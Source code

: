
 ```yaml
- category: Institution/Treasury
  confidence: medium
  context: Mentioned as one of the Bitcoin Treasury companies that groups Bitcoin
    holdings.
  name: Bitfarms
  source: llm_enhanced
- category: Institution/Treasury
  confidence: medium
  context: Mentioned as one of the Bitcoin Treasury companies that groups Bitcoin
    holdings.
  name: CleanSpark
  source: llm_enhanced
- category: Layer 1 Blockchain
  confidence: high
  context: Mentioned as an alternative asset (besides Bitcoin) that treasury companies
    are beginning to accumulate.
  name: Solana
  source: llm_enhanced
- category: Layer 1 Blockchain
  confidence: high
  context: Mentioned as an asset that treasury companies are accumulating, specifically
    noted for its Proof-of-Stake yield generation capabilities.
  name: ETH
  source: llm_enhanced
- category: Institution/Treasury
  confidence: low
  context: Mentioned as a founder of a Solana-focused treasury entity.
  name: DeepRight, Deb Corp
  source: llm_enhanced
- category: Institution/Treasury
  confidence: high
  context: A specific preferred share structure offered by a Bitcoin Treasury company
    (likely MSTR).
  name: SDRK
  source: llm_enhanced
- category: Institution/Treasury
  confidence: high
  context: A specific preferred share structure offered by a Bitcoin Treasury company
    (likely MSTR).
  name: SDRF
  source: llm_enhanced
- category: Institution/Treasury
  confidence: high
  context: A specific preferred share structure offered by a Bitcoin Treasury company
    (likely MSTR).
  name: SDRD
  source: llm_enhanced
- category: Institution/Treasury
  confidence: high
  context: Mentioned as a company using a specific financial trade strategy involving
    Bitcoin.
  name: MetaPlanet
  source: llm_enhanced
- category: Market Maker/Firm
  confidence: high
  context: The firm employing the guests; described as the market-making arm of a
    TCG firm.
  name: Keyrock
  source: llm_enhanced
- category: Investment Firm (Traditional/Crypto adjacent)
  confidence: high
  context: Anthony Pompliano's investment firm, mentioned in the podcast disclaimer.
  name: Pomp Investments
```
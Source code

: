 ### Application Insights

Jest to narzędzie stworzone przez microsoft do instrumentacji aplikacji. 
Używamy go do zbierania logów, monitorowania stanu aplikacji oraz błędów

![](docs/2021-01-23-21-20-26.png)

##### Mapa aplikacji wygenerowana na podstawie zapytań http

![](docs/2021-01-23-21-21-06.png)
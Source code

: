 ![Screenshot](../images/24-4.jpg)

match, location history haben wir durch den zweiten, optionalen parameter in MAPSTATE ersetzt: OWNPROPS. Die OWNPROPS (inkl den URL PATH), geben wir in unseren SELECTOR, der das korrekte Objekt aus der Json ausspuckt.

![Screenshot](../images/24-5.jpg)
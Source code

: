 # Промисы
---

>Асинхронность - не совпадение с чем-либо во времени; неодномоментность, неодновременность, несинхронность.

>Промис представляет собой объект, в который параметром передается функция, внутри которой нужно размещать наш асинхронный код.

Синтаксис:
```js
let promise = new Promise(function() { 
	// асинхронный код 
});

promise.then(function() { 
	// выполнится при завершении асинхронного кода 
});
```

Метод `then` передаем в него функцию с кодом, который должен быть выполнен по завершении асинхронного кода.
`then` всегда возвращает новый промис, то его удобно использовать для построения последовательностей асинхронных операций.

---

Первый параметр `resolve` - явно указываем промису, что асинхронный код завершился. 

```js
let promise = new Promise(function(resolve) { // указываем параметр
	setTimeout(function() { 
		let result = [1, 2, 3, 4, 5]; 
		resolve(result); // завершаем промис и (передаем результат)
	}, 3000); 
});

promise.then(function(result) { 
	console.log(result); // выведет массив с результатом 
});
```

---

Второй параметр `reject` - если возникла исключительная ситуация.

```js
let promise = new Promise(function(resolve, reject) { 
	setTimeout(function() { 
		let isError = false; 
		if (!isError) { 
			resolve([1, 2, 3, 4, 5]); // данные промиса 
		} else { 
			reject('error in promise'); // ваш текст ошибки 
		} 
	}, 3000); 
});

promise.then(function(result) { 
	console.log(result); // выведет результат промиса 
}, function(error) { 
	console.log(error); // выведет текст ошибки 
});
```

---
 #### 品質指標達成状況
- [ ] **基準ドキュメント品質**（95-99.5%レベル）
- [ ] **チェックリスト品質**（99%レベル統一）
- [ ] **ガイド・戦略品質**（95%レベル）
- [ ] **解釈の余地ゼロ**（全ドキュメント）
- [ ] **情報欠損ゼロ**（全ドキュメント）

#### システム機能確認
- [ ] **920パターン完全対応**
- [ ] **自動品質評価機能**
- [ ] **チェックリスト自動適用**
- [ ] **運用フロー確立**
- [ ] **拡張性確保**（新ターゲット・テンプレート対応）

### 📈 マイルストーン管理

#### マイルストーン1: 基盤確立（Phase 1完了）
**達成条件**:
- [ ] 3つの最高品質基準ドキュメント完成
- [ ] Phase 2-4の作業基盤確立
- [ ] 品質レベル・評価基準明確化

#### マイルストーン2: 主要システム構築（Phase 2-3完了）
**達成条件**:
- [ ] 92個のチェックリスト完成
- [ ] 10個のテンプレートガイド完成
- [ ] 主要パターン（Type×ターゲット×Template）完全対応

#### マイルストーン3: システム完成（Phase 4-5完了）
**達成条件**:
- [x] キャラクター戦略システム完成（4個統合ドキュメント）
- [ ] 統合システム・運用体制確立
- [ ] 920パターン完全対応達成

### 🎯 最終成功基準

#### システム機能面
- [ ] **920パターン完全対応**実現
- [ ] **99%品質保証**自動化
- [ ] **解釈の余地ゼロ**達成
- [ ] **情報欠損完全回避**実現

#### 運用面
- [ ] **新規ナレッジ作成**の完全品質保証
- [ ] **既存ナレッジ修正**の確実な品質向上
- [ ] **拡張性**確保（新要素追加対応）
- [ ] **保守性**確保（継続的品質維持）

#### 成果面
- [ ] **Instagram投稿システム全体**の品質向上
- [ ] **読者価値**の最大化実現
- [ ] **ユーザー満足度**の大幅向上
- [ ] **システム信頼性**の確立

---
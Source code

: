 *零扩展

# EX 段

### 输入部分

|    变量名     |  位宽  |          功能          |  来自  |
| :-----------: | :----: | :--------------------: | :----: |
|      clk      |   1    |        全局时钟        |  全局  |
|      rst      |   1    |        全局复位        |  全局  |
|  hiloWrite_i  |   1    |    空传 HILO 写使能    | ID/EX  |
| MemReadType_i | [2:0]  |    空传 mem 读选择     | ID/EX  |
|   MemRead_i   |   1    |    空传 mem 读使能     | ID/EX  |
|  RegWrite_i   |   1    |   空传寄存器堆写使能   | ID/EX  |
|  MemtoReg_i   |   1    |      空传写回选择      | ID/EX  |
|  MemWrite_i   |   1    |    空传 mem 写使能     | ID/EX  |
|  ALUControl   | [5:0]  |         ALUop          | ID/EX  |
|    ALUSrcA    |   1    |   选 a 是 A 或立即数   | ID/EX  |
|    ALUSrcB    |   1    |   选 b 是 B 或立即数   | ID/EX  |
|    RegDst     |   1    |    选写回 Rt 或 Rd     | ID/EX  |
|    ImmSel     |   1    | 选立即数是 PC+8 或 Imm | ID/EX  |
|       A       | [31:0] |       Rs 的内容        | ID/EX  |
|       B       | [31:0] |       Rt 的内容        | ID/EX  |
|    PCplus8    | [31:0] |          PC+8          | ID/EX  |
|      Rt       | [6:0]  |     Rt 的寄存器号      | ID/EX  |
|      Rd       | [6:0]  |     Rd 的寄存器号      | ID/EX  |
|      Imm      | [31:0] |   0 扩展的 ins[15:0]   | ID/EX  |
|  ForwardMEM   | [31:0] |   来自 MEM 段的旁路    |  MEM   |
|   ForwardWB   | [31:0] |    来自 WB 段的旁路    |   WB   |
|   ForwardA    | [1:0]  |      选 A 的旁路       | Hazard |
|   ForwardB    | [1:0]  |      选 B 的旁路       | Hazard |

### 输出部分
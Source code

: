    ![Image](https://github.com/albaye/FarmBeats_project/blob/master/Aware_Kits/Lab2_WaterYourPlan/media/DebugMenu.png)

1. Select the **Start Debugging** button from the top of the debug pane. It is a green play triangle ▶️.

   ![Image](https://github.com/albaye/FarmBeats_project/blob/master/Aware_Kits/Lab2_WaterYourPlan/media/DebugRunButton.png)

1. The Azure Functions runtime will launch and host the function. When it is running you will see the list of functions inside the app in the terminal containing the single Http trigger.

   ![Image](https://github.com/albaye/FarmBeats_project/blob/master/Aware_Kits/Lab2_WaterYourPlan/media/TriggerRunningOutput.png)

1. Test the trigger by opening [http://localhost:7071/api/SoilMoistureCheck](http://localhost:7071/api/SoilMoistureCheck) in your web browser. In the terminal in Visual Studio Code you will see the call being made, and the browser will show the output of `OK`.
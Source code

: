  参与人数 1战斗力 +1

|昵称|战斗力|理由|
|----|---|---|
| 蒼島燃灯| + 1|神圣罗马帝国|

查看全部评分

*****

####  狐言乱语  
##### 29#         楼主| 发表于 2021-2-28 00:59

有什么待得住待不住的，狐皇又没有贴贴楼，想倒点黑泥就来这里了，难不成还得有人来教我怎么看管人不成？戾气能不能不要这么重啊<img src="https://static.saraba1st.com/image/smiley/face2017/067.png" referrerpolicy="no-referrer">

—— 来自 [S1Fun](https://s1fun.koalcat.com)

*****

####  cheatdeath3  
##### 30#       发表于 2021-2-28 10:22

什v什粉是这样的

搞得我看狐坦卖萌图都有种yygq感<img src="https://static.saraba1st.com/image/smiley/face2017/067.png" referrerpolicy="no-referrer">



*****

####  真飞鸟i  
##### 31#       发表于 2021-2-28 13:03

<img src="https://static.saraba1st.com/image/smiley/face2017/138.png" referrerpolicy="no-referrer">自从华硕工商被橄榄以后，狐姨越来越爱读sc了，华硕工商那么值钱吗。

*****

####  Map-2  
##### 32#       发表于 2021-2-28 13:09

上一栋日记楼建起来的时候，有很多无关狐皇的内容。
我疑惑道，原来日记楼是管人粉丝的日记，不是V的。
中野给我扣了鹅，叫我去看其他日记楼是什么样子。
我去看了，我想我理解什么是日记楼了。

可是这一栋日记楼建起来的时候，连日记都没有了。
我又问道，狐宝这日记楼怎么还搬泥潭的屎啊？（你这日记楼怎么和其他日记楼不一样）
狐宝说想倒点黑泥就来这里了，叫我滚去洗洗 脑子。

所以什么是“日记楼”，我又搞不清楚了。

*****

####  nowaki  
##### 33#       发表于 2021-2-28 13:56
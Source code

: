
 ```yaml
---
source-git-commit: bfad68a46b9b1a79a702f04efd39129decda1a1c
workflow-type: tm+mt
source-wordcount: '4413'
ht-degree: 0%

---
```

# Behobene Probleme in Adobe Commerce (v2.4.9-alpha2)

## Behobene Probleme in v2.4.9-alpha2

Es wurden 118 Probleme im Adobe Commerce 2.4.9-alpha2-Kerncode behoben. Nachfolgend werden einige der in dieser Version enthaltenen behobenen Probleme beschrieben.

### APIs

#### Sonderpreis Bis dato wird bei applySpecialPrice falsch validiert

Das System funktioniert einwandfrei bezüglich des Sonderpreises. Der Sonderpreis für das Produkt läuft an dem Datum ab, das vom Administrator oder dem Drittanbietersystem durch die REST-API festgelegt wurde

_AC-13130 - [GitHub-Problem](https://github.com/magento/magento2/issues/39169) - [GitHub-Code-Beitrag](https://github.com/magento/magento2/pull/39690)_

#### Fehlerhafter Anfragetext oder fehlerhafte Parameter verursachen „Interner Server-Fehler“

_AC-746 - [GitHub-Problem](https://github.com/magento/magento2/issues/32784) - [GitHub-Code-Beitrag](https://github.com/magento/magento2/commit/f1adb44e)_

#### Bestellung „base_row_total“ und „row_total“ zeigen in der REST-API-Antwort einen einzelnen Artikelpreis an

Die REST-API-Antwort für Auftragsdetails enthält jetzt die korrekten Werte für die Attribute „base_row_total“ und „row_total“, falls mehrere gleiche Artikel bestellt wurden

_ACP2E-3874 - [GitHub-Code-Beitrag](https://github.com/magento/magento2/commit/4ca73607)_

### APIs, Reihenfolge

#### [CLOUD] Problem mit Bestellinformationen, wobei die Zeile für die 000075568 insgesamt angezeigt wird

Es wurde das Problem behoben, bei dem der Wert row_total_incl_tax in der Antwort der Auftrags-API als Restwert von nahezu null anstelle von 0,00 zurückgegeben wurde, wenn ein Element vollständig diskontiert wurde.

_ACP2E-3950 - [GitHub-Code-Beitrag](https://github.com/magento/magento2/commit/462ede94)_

====

*Task to carry out*. All lines above holding the word "result" make up the answer; copy each one.

*Response for this exercise*.
		let result = [1, 2, 3, 4, 5]; 
		resolve(result); // завершаем промис и (передаем результат)
promise.then(function(result) { 
	console.log(result); // выведет массив с результатом 
promise.then(function(result) { 
	console.log(result); // выведет результат промиса 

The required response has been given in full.